(Data to use Opens)

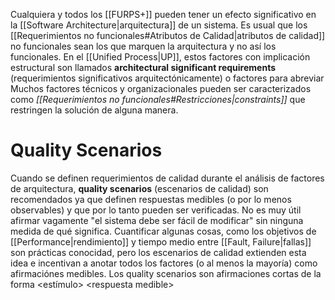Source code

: Cualquiera y todos los [[FURPS+]] pueden tener un efecto significativo en la [[Software Architecture|arquitectura]] de un sistema. Es usual que los [[Requerimientos no funcionales#Atributos de Calidad|atributos de calidad]] no funcionales sean los que marquen la arquitectura y no así los funcionales.
En el [[Unified Process|UP]], estos factores con implicación estructural son llamados **architectural significant requirements** (requerimientos significativos arquitectónicamente) o factores para abreviar
Muchos factores técnicos y organizacionales pueden ser caracterizados como *[[Requerimientos no funcionales#Restricciones|constraints]]* que restringen la solución de alguna manera.

# Quality Scenarios
Cuando se definen requerimientos de calidad durante el análisis de factores de arquitectura, **quality scenarios** (escenarios de calidad) son recomendados ya que definen respuestas medibles (o por lo menos observables) y que por lo tanto pueden ser verificadas. No es muy útil afirmar vagamente "el sistema debe ser fácil de modificar" sin ninguna medida de qué significa.
Cuantificar algunas cosas, como los objetivos de [[Performance|rendimiento]] y tiempo medio entre [[Fault, Failure|fallas]] son prácticas conocidad, pero los escenarios de calidad extienden esta idea e incentivan a anotar todos los factores (o al menos la mayoría) como afirmaciónes medibles.
Los quality scenarios son afirmaciones cortas de la forma <estímulo> \<respuesta medible>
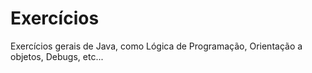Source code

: # Exercícios
Exercícios gerais de Java, como Lógica de Programação, Orientação a objetos, Debugs, etc...
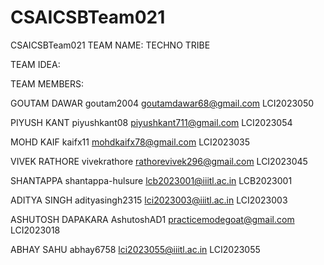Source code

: # CSAICSBTeam021
CSAICSBTeam021
TEAM NAME:   TECHNO TRIBE

TEAM IDEA: 

TEAM MEMBERS:

GOUTAM DAWAR goutam2004 goutamdawar68@gmail.com LCI2023050

PIYUSH KANT piyushkant08 piyushkant711@gmail.com LCI2023054

MOHD KAIF kaifx11 mohdkaifx78@gmail.com LCI2023035

VIVEK RATHORE vivekrathore  rathorevivek296@gmail.com LCI2023045

SHANTAPPA  shantappa-hulsure lcb2023001@iiitl.ac.in LCB2023001

ADITYA SINGH adityasingh2315 lci2023003@iiitl.ac.in LCI2023003

ASHUTOSH DAPAKARA AshutoshAD1 practicemodegoat@gmail.com LCI2023018

ABHAY SAHU abhay6758 lci2023055@iiitl.ac.in LCI2023055

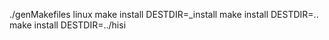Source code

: 
./genMakefiles linux
make install DESTDIR=_install
make install DESTDIR=..
make install DESTDIR=../hisi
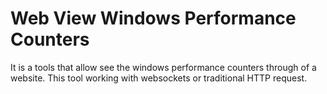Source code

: Web View Windows Performance Counters 
=====================================

It is a tools that allow see the windows performance counters through of a website. This tool working with websockets or traditional HTTP request.
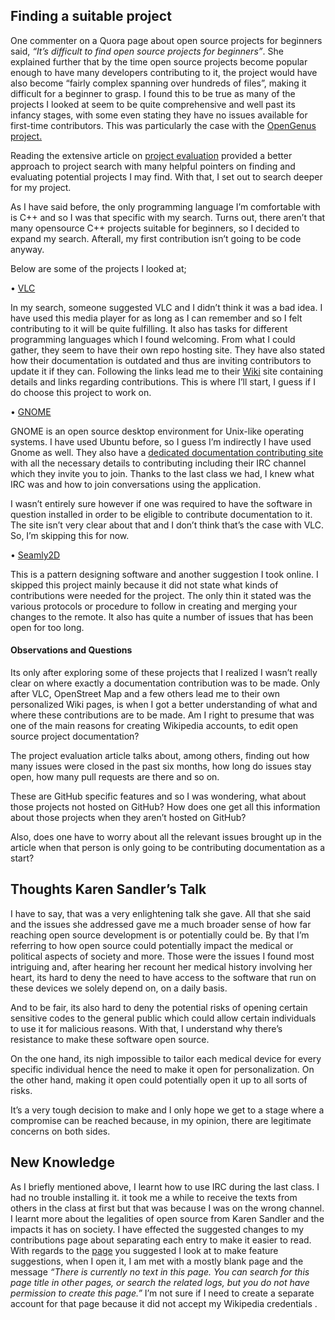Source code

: ## Finding a suitable project

One commenter on a Quora page about open source projects for beginners said, _“It’s difficult to find open source projects for beginners”_. She explained further that by the time open source projects become popular enough to have many developers contributing to it, the project would have also become “fairly complex spanning over hundreds of files”, making it difficult for a beginner to grasp. I found this to be true as many of the projects I looked at seem to be quite comprehensive and well past its infancy stages, with some even stating they have no issues available for first-time contributors. This was particularly the case with the [OpenGenus project.](https://github.com/OpenGenus/Join_OpenGenus/contribute)

Reading the extensive article on [project evaluation](http://www.compsci.hunter.cuny.edu/~sweiss/course_materials/csci395.86/activities_f19/project_evaluation_activity.pdf) provided a better approach to project search with many helpful pointers on finding and evaluating potential projects I may find. With that, I set out to search deeper for my project. 

As I have said before, the only programming language I’m comfortable with is C++ and so I was that specific with my search. Turns out, there aren’t that many opensource C++ projects suitable for beginners, so I decided to expand my search. Afterall, my first contribution isn’t going to be code anyway. 

 Below are some of the projects I looked at;

•	[VLC]( https://www.videolan.org/developers/)


In my search, someone suggested VLC and I didn’t think it was a bad idea. I have used this media player for as long as I can remember and so I felt contributing to it will be quite fulfilling. It also has tasks for different programming languages which I found welcoming. From what I could gather, they seem to have their own repo hosting site. They have also stated how their documentation is outdated and thus are inviting contributors to update it if they can. Following the links lead me to their [Wiki](https://wiki.videolan.org/Help_VideoLAN) site containing details and links regarding contributions. This is where I’ll start, I guess if I do choose this project to work on.

•	[GNOME](https://www.gnome.org/)


GNOME is an open source desktop environment for Unix-like operating systems. I have used Ubuntu before, so I guess I’m indirectly I have used Gnome as well. They also have a [dedicated documentation contributing site]( https://wiki.gnome.org/DocumentationProject/Contributing) with all the necessary details to contributing including their IRC channel which they invite you to join. Thanks to the last class we had, I knew what IRC was and how to join conversations using the application.

I wasn’t entirely sure however if one was required to have the software in question installed in order to be eligible to contribute documentation to it. The site isn’t very clear about that and I don’t think that’s the case with VLC. So, I’m skipping this for now.


•	[Seamly2D]( https://github.com/fashionfreedom/seamly2d)


This is a pattern designing software and another suggestion I took online. I skipped this project mainly because it did not state what kinds of contributions were needed for the project. The only thin it stated was the various protocols or procedure to follow in creating and merging your changes to the remote. It also has quite a number of issues that has been open for too long.


#### Observations and Questions
Its only after exploring some of these projects that I realized I wasn’t really clear on where exactly a documentation contribution was to be made. Only after VLC, OpenStreet Map and a few others lead me to their own personalized Wiki pages, is when I got a better understanding of what and where these contributions are to be made. Am I right to presume that was one of the main reasons for creating Wikipedia accounts, to edit open source project documentation?

The project evaluation article talks about, among others, finding out how many issues were closed in the past six months, how long do issues stay open, how many pull requests are there and so on. 

These are GitHub specific features and so I was wondering, what about those projects not hosted on GitHub? How does one get all this information about those projects when they aren’t hosted on GitHub?

Also, does one have to worry about all the relevant issues brought up in the article when that person is only going to be contributing documentation as a start?



## Thoughts Karen Sandler’s Talk
I have to say, that was a very enlightening talk she gave. All that she said and the issues she addressed gave me a much broader sense of how far reaching open source development is or potentially could be. By that I’m referring to how open source could potentially impact the medical or political aspects of society and more. Those were the issues I found most intriguing and, after hearing her recount her medical history involving her heart, its hard to deny the need to have access to the software that run on these devices we solely depend on, on a daily basis. 

And to be fair, its also hard to deny the potential risks of opening certain sensitive codes to the general public which could allow certain individuals to use it for malicious reasons. With that, I understand why there’s resistance to make these software open source.

On the one hand, its nigh impossible to tailor each medical device for every specific individual hence the need to make it open for personalization. On the other hand, making it open could potentially open it up to all sorts of risks.

It’s a very tough decision to make and I only hope we get to a stage where a compromise can be reached because, in my opinion, there are legitimate concerns on both sides. 



## New Knowledge
As I briefly mentioned above, I learnt how to use IRC during the last class. I had no trouble installing it. it took me a while to receive the texts from others in the class at first but that was because I was on the wrong channel.
I learnt more about the legalities of open source from Karen Sandler and the impacts it has on society. 
I have effected the suggested changes to my contributions page about separating each entry to make it easier to read. With regards to the [page](https://wiki.openstreetmap.org/wiki/Develop) you suggested I look at to make feature suggestions, when I open it, I am met with a  mostly blank page and the message _“There is currently no text in this page. You can search for this page title in other pages, or search the related logs, but you do not have permission to create this page.”_
I’m not sure if I need to create a separate account for that page because it did not accept my Wikipedia credentials .


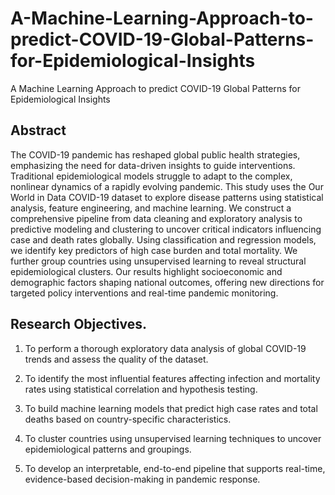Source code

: # A-Machine-Learning-Approach-to-predict-COVID-19-Global-Patterns-for-Epidemiological-Insights
A Machine Learning Approach to predict COVID-19 Global Patterns for Epidemiological Insights

##  Abstract
The COVID-19 pandemic has reshaped global public health strategies, emphasizing the need for data-driven insights to guide interventions. Traditional epidemiological models struggle to adapt to the complex, nonlinear dynamics of a rapidly evolving pandemic. This study uses the Our World in Data COVID-19 dataset to explore disease patterns using statistical analysis, feature engineering, and machine learning. We construct a comprehensive pipeline from data cleaning and exploratory analysis to predictive modeling and clustering to uncover critical indicators influencing case and death rates globally. Using classification and regression models, we identify key predictors of high case burden and total mortality. We further group countries using unsupervised learning to reveal structural epidemiological clusters. Our results highlight socioeconomic and demographic factors shaping national outcomes, offering new directions for targeted policy interventions and real-time pandemic monitoring.

## Research Objectives.

1. To perform a thorough exploratory data analysis of global COVID-19 trends and assess the quality of the dataset.

2. To identify the most influential features affecting infection and mortality rates using statistical correlation and hypothesis testing.

3. To build machine learning models that predict high case rates and total deaths based on country-specific characteristics.

4. To cluster countries using unsupervised learning techniques to uncover epidemiological patterns and groupings.

5. To develop an interpretable, end-to-end pipeline that supports real-time, evidence-based decision-making in pandemic response.
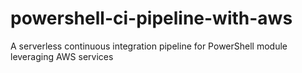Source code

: # powershell-ci-pipeline-with-aws
A serverless continuous integration pipeline for PowerShell module leveraging AWS services
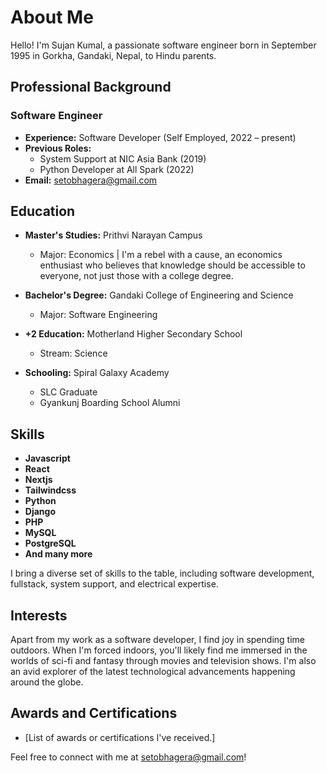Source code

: # About Me

Hello! I'm Sujan Kumal, a passionate software engineer born in September 1995 in Gorkha, Gandaki, Nepal, to Hindu parents.

## Professional Background

### Software Engineer

- **Experience:** Software Developer (Self Employed, 2022 – present)
- **Previous Roles:**
  - System Support at NIC Asia Bank (2019)
  - Python Developer at All Spark (2022)
- **Email:** setobhagera@gmail.com

## Education

- **Master's Studies:** Prithvi Narayan Campus
  - Major: Economics |  I'm a rebel with a cause, an economics enthusiast who believes that knowledge should be accessible to everyone, not just those with a college degree.

- **Bachelor's Degree:** Gandaki College of Engineering and Science
  - Major: Software Engineering
- **+2 Education:** Motherland Higher Secondary School
  - Stream: Science
- **Schooling:** Spiral Galaxy Academy
  - SLC Graduate
  - Gyankunj Boarding School Alumni

## Skills

- **Javascript**
- **React**
- **Nextjs**
- **Tailwindcss**
- **Python** 
- **Django**
- **PHP**
- **MySQL**
- **PostgreSQL**
- **And many more**

I bring a diverse set of skills to the table, including software development, fullstack, system support, and electrical expertise.


## Interests

Apart from my work as a software developer, I find joy in spending time outdoors. When I'm forced indoors, you'll likely find me immersed in the worlds of sci-fi and fantasy through movies and television shows. I'm also an avid explorer of the latest technological advancements happening around the globe.

## Awards and Certifications

- [List of awards or certifications I've received.]

Feel free to connect with me at [setobhagera@gmail.com](mailto:setobhagera@gmail.com)!

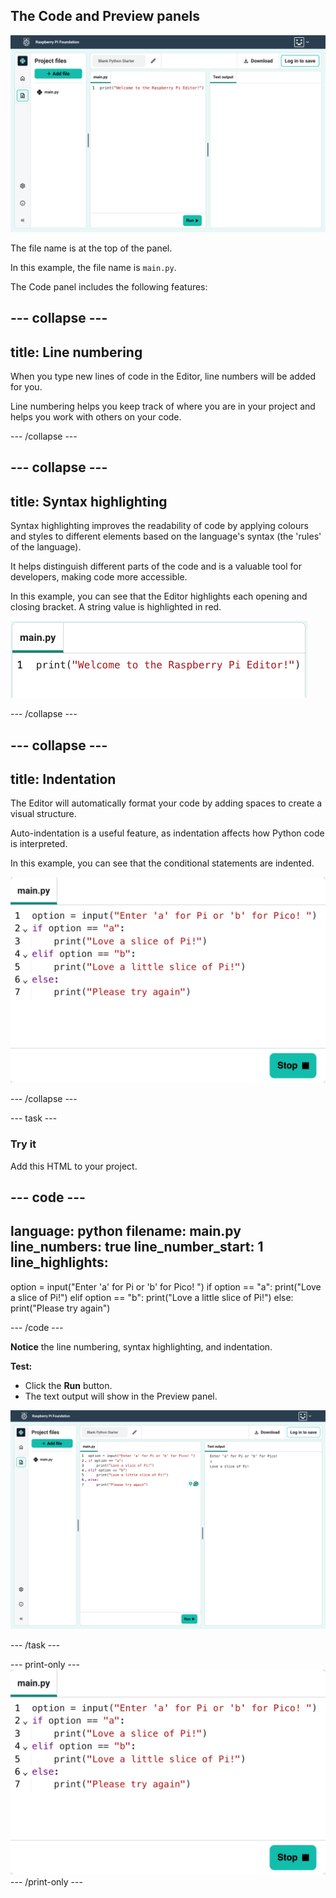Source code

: ## The Code and Preview panels

![Python code in the Editor. The Preview panel is blank.](images/main-and-preview.png)

The file name is at the top of the panel. 

In this example, the file name is `main.py`.

The Code panel includes the following features: 

--- collapse ---
---
title: Line numbering
---

When you type new lines of code in the Editor, line numbers will be added for you. 

Line numbering helps you keep track of where you are in your project and helps you work with others on your code.

--- /collapse ---

--- collapse ---
---
title: Syntax highlighting
---

Syntax highlighting improves the readability of code by applying colours and styles to different elements based on the language's syntax (the 'rules' of the language). 

It helps distinguish different parts of the code and is a valuable tool for developers, making code more accessible.

In this example, you can see that the Editor highlights each opening and closing bracket. A string value is highlighted in red.

![Python code in the Editor.](images/python-code.png)

--- /collapse ---

--- collapse ---
---
title: Indentation
---

The Editor will automatically format your code by adding spaces to create a visual structure.

Auto-indentation is a useful feature, as indentation affects how Python code is interpreted.

In this example, you can see that the conditional statements are indented.

![Python code in the Editor.](images/indent-code.png)

--- /collapse ---

--- task ---

### Try it

Add this HTML to your project.

--- code ---
---
language: python
filename: main.py
line_numbers: true
line_number_start: 1
line_highlights:
---

option = input("Enter 'a' for Pi or 'b' for Pico! ")
if option == "a":
    print("Love a slice of Pi!")
elif option == "b":
    print("Love a little slice of Pi!")
else:
    print("Please try again")

--- /code ---

**Notice** the line numbering, syntax highlighting, and indentation.

**Test:** 

+ Click the **Run** button.
+ The text output will show in the Preview panel.

![Python code in the Editor - The Preview panel shows the text output.](images/python-run.png)

--- /task ---

--- print-only ---
![Python code in the Code panel.](images/indent-code.png)
--- /print-only ---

(Data to use Closes)

Directions = When you reach the line with "## Professional Background" in the records above, start writing out lines exactly, and stop once the line with "- **And many more**" has been written; include nothing else.

Answer area =
## Professional Background

### Software Engineer

- **Experience:** Software Developer (Self Employed, 2022 – present)
- **Previous Roles:**
  - System Support at NIC Asia Bank (2019)
  - Python Developer at All Spark (2022)
- **Email:** setobhagera@gmail.com

## Education

- **Master's Studies:** Prithvi Narayan Campus
  - Major: Economics |  I'm a rebel with a cause, an economics enthusiast who believes that knowledge should be accessible to everyone, not just those with a college degree.

- **Bachelor's Degree:** Gandaki College of Engineering and Science
  - Major: Software Engineering
- **+2 Education:** Motherland Higher Secondary School
  - Stream: Science
- **Schooling:** Spiral Galaxy Academy
  - SLC Graduate
  - Gyankunj Boarding School Alumni

## Skills

- **Javascript**
- **React**
- **Nextjs**
- **Tailwindcss**
- **Python** 
- **Django**
- **PHP**
- **MySQL**
- **PostgreSQL**
- **And many more**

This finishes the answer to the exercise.